VLDB2025

TxnSails: Achieving Serializable Transaction Scheduling with Self-Adaptive Isolation Level Selection

Qiyu Zhuang, Wei Lu, Shuang Liu, Yuxing Chen, Xinyue Shi, Zhanhao Zhao, Yipeng Sun, Anqun Pan, Xiaoyong Du

1 citation

Abstract

Achieving the serializable isolation level, regarded as the gold standard for transaction processing, is costly. Recent studies reveal that adjusting specific query patterns within a workload can still achieve serializability even at lower isolation levels. Nevertheless, these studies typically overlook the trade-off between the performance advantages of lower isolation levels and the overhead required to maintain serializability, potentially leading to suboptimal isolation level choices that fail to maximize performance.
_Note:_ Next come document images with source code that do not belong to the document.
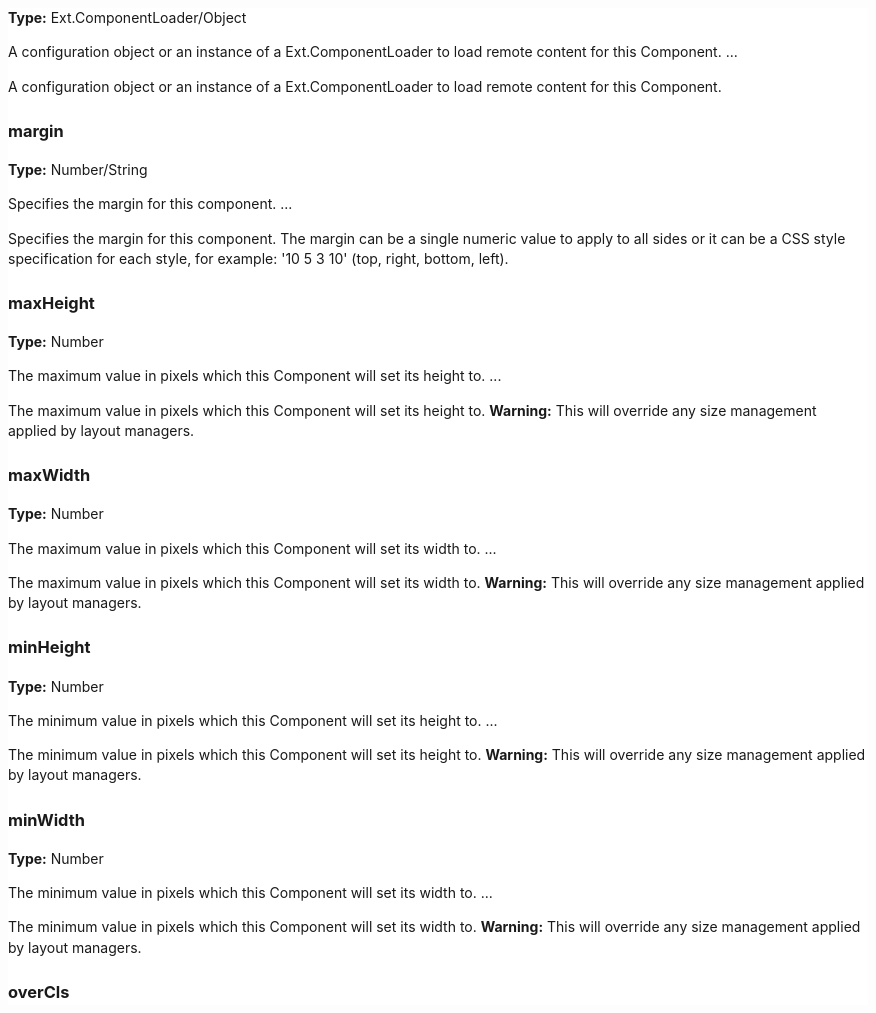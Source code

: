 **Type:** Ext.ComponentLoader/Object

A configuration object or an instance of a Ext.ComponentLoader to load remote content for this Component. ...

A configuration object or an instance of a Ext.ComponentLoader to load remote content for this Component.


### margin

**Type:** Number/String

Specifies the margin for this component. ...

Specifies the margin for this component. The margin can be a single numeric value to apply to all sides or it can be a CSS style specification for each style, for example: '10 5 3 10' (top, right, bottom, left).


### maxHeight

**Type:** Number

The maximum value in pixels which this Component will set its height to. ...

The maximum value in pixels which this Component will set its height to. **Warning:** This will override any size management applied by layout managers.


### maxWidth

**Type:** Number

The maximum value in pixels which this Component will set its width to. ...

The maximum value in pixels which this Component will set its width to. **Warning:** This will override any size management applied by layout managers.


### minHeight

**Type:** Number

The minimum value in pixels which this Component will set its height to. ...

The minimum value in pixels which this Component will set its height to. **Warning:** This will override any size management applied by layout managers.


### minWidth

**Type:** Number

The minimum value in pixels which this Component will set its width to. ...

The minimum value in pixels which this Component will set its width to. **Warning:** This will override any size management applied by layout managers.


### overCls
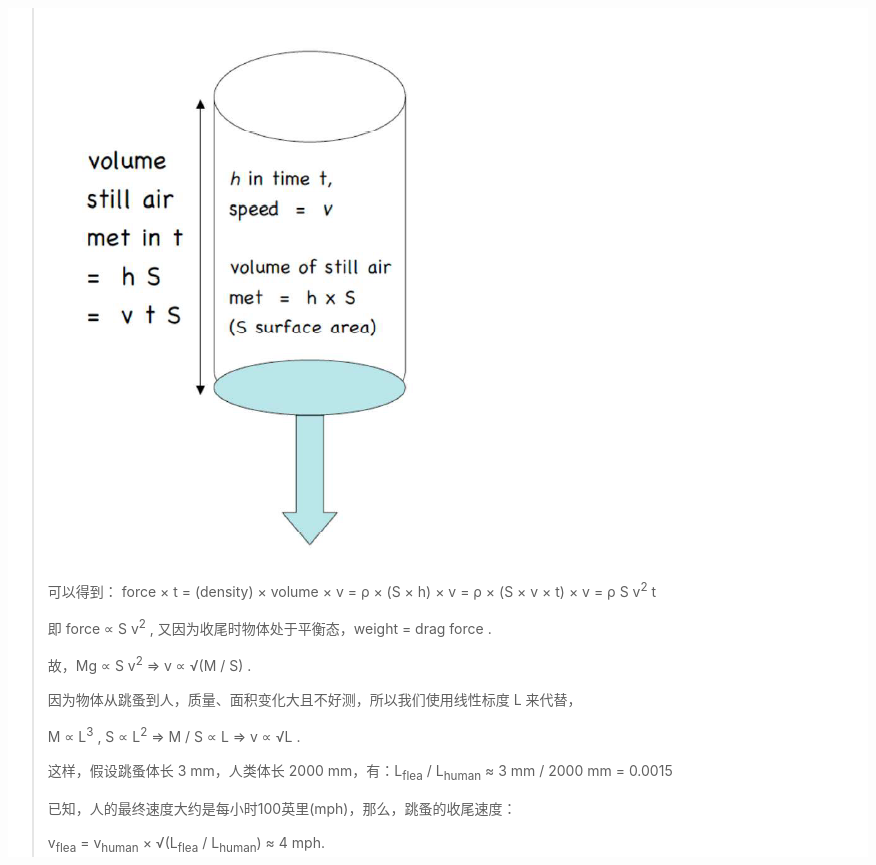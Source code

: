 > ![](./img/scaleLaw_1.png)
>
> 可以得到：  force × t = (density) × volume × v = ρ × (S × h) × v = ρ × (S × v × t) × v = ρ S v<sup>2</sup> t
>
> 即 force ∝ S v<sup>2</sup> , 又因为收尾时物体处于平衡态，weight = drag force .
>
> 故，Mg ∝ S v<sup>2</sup>    =>   v ∝ √(M / S) .
>
> 因为物体从跳蚤到人，质量、面积变化大且不好测，所以我们使用线性标度 L 来代替，
>
> M ∝ L<sup>3</sup>   ,   S ∝ L<sup>2</sup>   =>   M / S ∝ L   =>   v ∝ √L . 
>
> 这样，假设跳蚤体长 3 mm，人类体长 2000 mm，有：L<sub>flea</sub> / L<sub>human</sub> ≈ 3 mm / 2000 mm = 0.0015
>
> 已知，人的最终速度大约是每小时100英里(mph)，那么，跳蚤的收尾速度：
>
> v<sub>flea</sub> = v<sub>human</sub> × √(L<sub>flea</sub> / L<sub>human</sub>) ≈ 4 mph.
In this paper, we present TxnSails, a middle-tier solution designed to achieve serializable scheduling with self-adaptive isolation level selection. First, TxnSails incorporates a unified concurrency control algorithm that achieves serializability at lower isolation levels with minimal additional overhead. Second, TxnSails employs a deep learning method to characterize the trade-off between the performance benefits and overhead associated with lower isolation levels, thus predicting the optimal isolation level. Finally, TxnSails implements a cross-isolation validation mechanism to ensure serializability during real-time isolation level transitions. Extensive experiments demonstrate that TxnSails outperforms state-of-theart solutions by up to 26.7× and PostgreSQL's serializable isolation level by up to 4.8×.